- _YOUR GOAL_:
Only lines containing "DAYTIME" are wanted from the data below. Copy those lines.
SUPPLIED DATA START
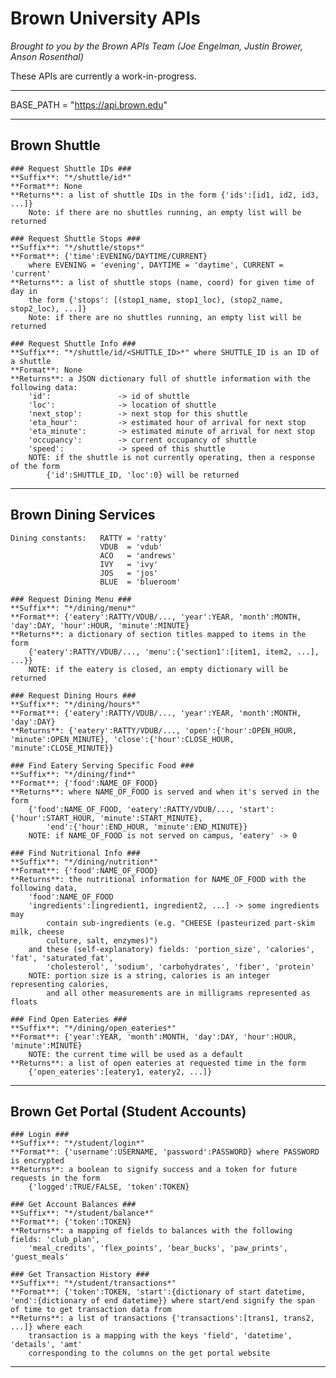Brown University APIs
=====================

*Brought to you by the Brown APIs Team (Joe Engelman, Justin Brower, Anson Rosenthal)*

These APIs are currently a work-in-progress.

- - - - - - - - - - - - - - - - - - - - - - - - - - - - - - - - - - - - - - - - - - -

BASE_PATH = "https://api.brown.edu"

- - - - - - - - - - - - - - - - - - - - - - - - - - - - - - - - - - - - - - - - - - -

## Brown Shuttle ## 

	### Request Shuttle IDs ###
	**Suffix**: "*/shuttle/id*"
	**Format**: None
	**Returns**: a list of shuttle IDs in the form {'ids':[id1, id2, id3, ...]}
		Note: if there are no shuttles running, an empty list will be returned

	### Request Shuttle Stops ###
	**Suffix**: "*/shuttle/stops*"
	**Format**: {'time':EVENING/DAYTIME/CURRENT}
		where EVENING = 'evening', DAYTIME = 'daytime', CURRENT = 'current'
	**Returns**: a list of shuttle stops (name, coord) for given time of day in
		the form {'stops': [(stop1_name, stop1_loc), (stop2_name, stop2_loc), ...]}
		Note: if there are no shuttles running, an empty list will be returned

	### Request Shuttle Info ###
	**Suffix**: "*/shuttle/id/<SHUTTLE_ID>*" where SHUTTLE_ID is an ID of a shuttle
	**Format**: None
	**Returns**: a JSON dictionary full of shuttle information with the following data:
		'id':				-> id of shuttle
		'loc':				-> location of shuttle
		'next_stop':		-> next stop for this shuttle
		'eta_hour':			-> estimated hour of arrival for next stop
		'eta_minute':		-> estimated minute of arrival for next stop
		'occupancy':		-> current occupancy of shuttle
		'speed':			-> speed of this shuttle
		NOTE: if the shuttle is not currently operating, then a response of the form
			{'id':SHUTTLE_ID, 'loc':0} will be returned

- - - - - - - - - - - - - - - - - - - - - - - - - - - - - - - - - - - - - - - - - - -

## Brown Dining Services ## 

	Dining constants: 	RATTY = 'ratty'
						VDUB  = 'vdub'
						ACO	  = 'andrews'
						IVY	  = 'ivy'
						JOS   = 'jos'
						BLUE  = 'blueroom'

	### Request Dining Menu ###
	**Suffix**: "*/dining/menu*"
	**Format**: {'eatery':RATTY/VDUB/..., 'year':YEAR, 'month':MONTH, 'day':DAY, 'hour':HOUR, 'minute':MINUTE}
	**Returns**: a dictionary of section titles mapped to items in the form
		{'eatery':RATTY/VDUB/..., 'menu':{'section1':[item1, item2, ...], ...}}
		NOTE: if the eatery is closed, an empty dictionary will be returned

	### Request Dining Hours ###
	**Suffix**: "*/dining/hours*"
	**Format**: {'eatery':RATTY/VDUB/..., 'year':YEAR, 'month':MONTH, 'day':DAY}
	**Returns**: {'eatery':RATTY/VDUB/..., 'open':{'hour':OPEN_HOUR, 'minute':OPEN_MINUTE}, 'close':{'hour':CLOSE_HOUR, 'minute':CLOSE_MINUTE}}

	### Find Eatery Serving Specific Food ###
	**Suffix**: "*/dining/find*"
	**Format**: {'food':NAME_OF_FOOD}
	**Returns**: where NAME_OF_FOOD is served and when it's served in the form
		{'food':NAME_OF_FOOD, 'eatery':RATTY/VDUB/..., 'start':{'hour':START_HOUR, 'minute':START_MINUTE},
			'end':{'hour':END_HOUR, 'minute':END_MINUTE}}
		NOTE: if NAME_OF_FOOD is not served on campus, 'eatery' -> 0

	### Find Nutritional Info ###
	**Suffix**: "*/dining/nutrition*"
	**Format**: {'food':NAME_OF_FOOD}
	**Returns**: the nutritional information for NAME_OF_FOOD with the following data,
		'food':NAME_OF_FOOD
		'ingredients':[ingredient1, ingredient2, ...] -> some ingredients may
			contain sub-ingredients (e.g. "CHEESE (pasteurized part-skim milk, cheese
			culture, salt, enzymes)")
		and these (self-explanatory) fields: 'portion_size', 'calories', 'fat', 'saturated_fat',
			'cholesterol', 'sodium', 'carbohydrates', 'fiber', 'protein'
		NOTE: portion size is a string, calories is an integer representing calories,
			and all other measurements are in milligrams represented as floats

	### Find Open Eateries ###
	**Suffix**: "*/dining/open_eateries*"
	**Format**: {'year':YEAR, 'month':MONTH, 'day':DAY, 'hour':HOUR, 'minute':MINUTE}
		NOTE: the current time will be used as a default
	**Returns**: a list of open eateries at requested time in the form
		{'open_eateries':[eatery1, eatery2, ...]}

- - - - - - - - - - - - - - - - - - - - - - - - - - - - - - - - - - - - - - - - - - -

## Brown Get Portal (Student Accounts) ##

	### Login ###
	**Suffix**: "*/student/login*"
	**Format**: {'username':USERNAME, 'password':PASSWORD} where PASSWORD is encrypted
	**Returns**: a boolean to signify success and a token for future requests in the form
		{'logged':TRUE/FALSE, 'token':TOKEN}

	### Get Account Balances ###
	**Suffix**: "*/student/balance*"
	**Format**: {'token':TOKEN}
	**Returns**: a mapping of fields to balances with the following fields: 'club_plan',
		'meal_credits', 'flex_points', 'bear_bucks', 'paw_prints', 'guest_meals'

	### Get Transaction History ###
	**Suffix**: "*/student/transactions*"
	**Format**: {'token':TOKEN, 'start':{dictionary of start datetime, 'end':{dictionary of end datetime}} where start/end signify the span of time to get transaction data from
	**Returns**: a list of transactions {'transactions':[trans1, trans2, ...]} where each
		transaction is a mapping with the keys 'field', 'datetime', 'details', 'amt'
		corresponding to the columns on the get portal website

- - - - - - - - - - - - - - - - - - - - - - - - - - - - - - - - - - - - - - - - - - -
SUPPLIED DATA END
- _EXPECTED ANSWER_:
	**Format**: {'time':EVENING/DAYTIME/CURRENT}
		where EVENING = 'evening', DAYTIME = 'daytime', CURRENT = 'current'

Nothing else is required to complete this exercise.